Zu Fuß ging es Richtung Zielort. Damals habe es u. a. eine Ausgangssperre nachts gegeben. Immer wenn man Schritte gehört habe, sei man schnell in den Straßengraben gesprungen. In der Morgendämmerung waren die beiden Schneiders schließlich in Kelheim angelangt. Die Maximilianbrücke war gesprengt, über die Pontonbrücke gelangten Georg IV. und Georg V. über die Donau. Das Weiße Brauhaus war im Krieg unversehrt geblieben.

Amerikaner haben Bier gesalzen

Die Schneiders blieben „ein paar Tage“, bis sich wieder eine Gelegenheit zur Rückfahrt nach München ergeben habe. Im Biergarten hätten sie „einen Amerikaner kennengelernt, der sich dort mit seinem Adjutanten gemütlich niedergelassen habe. Es sei der damalige sogenannte Stadtkommandant gewesen. Die Amerikaner hätten die Wirtin nach white beer gefragt. In der Wirtschaft habe es noch „alte Reserven“ gegeben. Die Männer aus den Staaten hätten das Weißbier mit Salz aus dem Salzstreuer gesalzen, „was zum Verlust des größten Teils des Weißbiers führte.“ Weil es überging. „Aber offensichtlich hat es ihnen geschmeckt“, so Dr. Schneider.

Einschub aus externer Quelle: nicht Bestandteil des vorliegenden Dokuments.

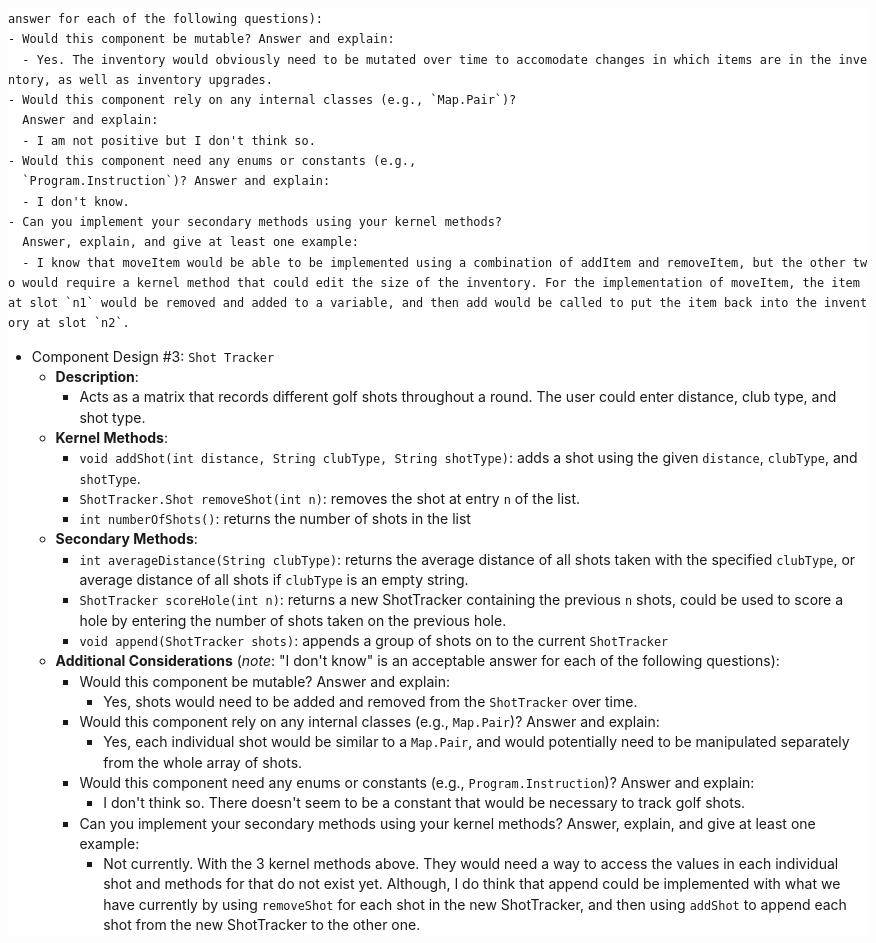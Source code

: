     answer for each of the following questions):
    - Would this component be mutable? Answer and explain:
      - Yes. The inventory would obviously need to be mutated over time to accomodate changes in which items are in the inventory, as well as inventory upgrades.
    - Would this component rely on any internal classes (e.g., `Map.Pair`)?
      Answer and explain:
      - I am not positive but I don't think so.
    - Would this component need any enums or constants (e.g.,
      `Program.Instruction`)? Answer and explain:
      - I don't know.
    - Can you implement your secondary methods using your kernel methods?
      Answer, explain, and give at least one example:
      - I know that moveItem would be able to be implemented using a combination of addItem and removeItem, but the other two would require a kernel method that could edit the size of the inventory. For the implementation of moveItem, the item at slot `n1` would be removed and added to a variable, and then add would be called to put the item back into the inventory at slot `n2`.


- Component Design #3: `Shot Tracker`
  - **Description**:
    - Acts as a matrix that records different golf shots throughout a round. The user could enter distance, club type, and shot type.
  - **Kernel Methods**:
    - `void addShot(int distance, String clubType, String shotType)`: adds a shot using the given `distance`, `clubType`, and `shotType`.
    - `ShotTracker.Shot removeShot(int n)`: removes the shot at entry `n` of the list.
    - `int numberOfShots()`: returns the number of shots in the list
  - **Secondary Methods**:
    - `int averageDistance(String clubType)`: returns the average distance of all shots taken with the specified `clubType`, or average distance of all shots if `clubType` is an empty string.
    - `ShotTracker scoreHole(int n)`: returns a new ShotTracker containing the previous `n` shots, could be used to score a hole by entering the number of shots taken on the previous hole.
    - `void append(ShotTracker shots)`: appends a group of shots on to the current `ShotTracker`
  - **Additional Considerations** (*note*: "I don't know" is an acceptable
    answer for each of the following questions):
    - Would this component be mutable? Answer and explain:
      - Yes, shots would need to be added and removed from the `ShotTracker` over time.
    - Would this component rely on any internal classes (e.g., `Map.Pair`)?
      Answer and explain:
      - Yes, each individual shot would be similar to a `Map.Pair`, and would potentially need to be manipulated separately from the whole array of shots.
    - Would this component need any enums or constants (e.g.,
      `Program.Instruction`)? Answer and explain:
      - I don't think so. There doesn't seem to be a constant that would be necessary to track golf shots.
    - Can you implement your secondary methods using your kernel methods?
      Answer, explain, and give at least one example:
      - Not currently. With the 3 kernel methods above. They would need a way to access the values in each individual shot and methods for that do not exist yet. Although, I do think that append could be implemented with what we have currently by using `removeShot` for each shot in the new ShotTracker, and then using `addShot` to append each shot from the new ShotTracker to the other one.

Er erwähnt auch die deutsch-amerikanische Verbrüderung mit Weißbier. „Am nächsten Tag haben sie uns zum Whiskytrinken eingeladen.“ Auf der Ladefläche eines Militärtrucks sei die Mitfahrt nach München angeboten worden. Dieser Stadtkommandant habe erlaubt, dass die Brauerei in Kelheim wieder den Betrieb aufnehmen habe dürfen. Gelaufen sei vorher nur noch die Turbine der Brauerei für die Stromerzeugung, Bier habe aber nicht mehr gebraut werden können, da Kohle zum Heizen fehlte. „Bald nach unserem Besuch ist dann provisorisch wieder zu brauen begonnen worden. Das Münchner Personal wurde zum Teil nach Kelheim evakuiert.“

1956 zog Dr. Schneider in die Wittelsbacherstadt. Er sei hier gut aufgenommen worden. In die Brauerei in Kelheim „ist viel Geld hineingeflossen.Wir haben ständig gebaut.“ Sein Leitspruch: „Wer nicht baut, bald nicht mehr braut.“ Der Jahresausstoß, als er den Betrieb übernahm, „waren einige tausend Hektoliter, jetzt sind es ungefähr 250 000 Hektoliter“.

Da in der Altstadt „der Platz nicht mehr ausreichte“, sei vor circa 25 Jahren überlegt worden, die Brauerei zu verlegen. Reißing sei für einen neuen Standort im Gespräch gewesen. Dann habe man aber „in Kelheim notwendige Grundstücke kaufen können“ und das Bierlager nach Saal verlegt. Dr. Schneider begann auch mit dem Auslandexport der Bierspezialität seines Unternehmens.

Etwa einmal monatlich kommt der Senior zum Weißen Brauhaus. Er sei aber „mehr in der Wirtschaft, um den Duft der Brauerei einzuatmen“. Bier braucht nach Ansicht Dr. Schneiders „Heimat“. Eine solche hat er in Kelheim gefunden.Zu Dr. Georg Schneiders Lebensphilosophie gehört: „Man muss zufrieden sein.“ Langeweile kennt er nicht. Er sitzt oft am Computer und so manches Mal noch am Flügel.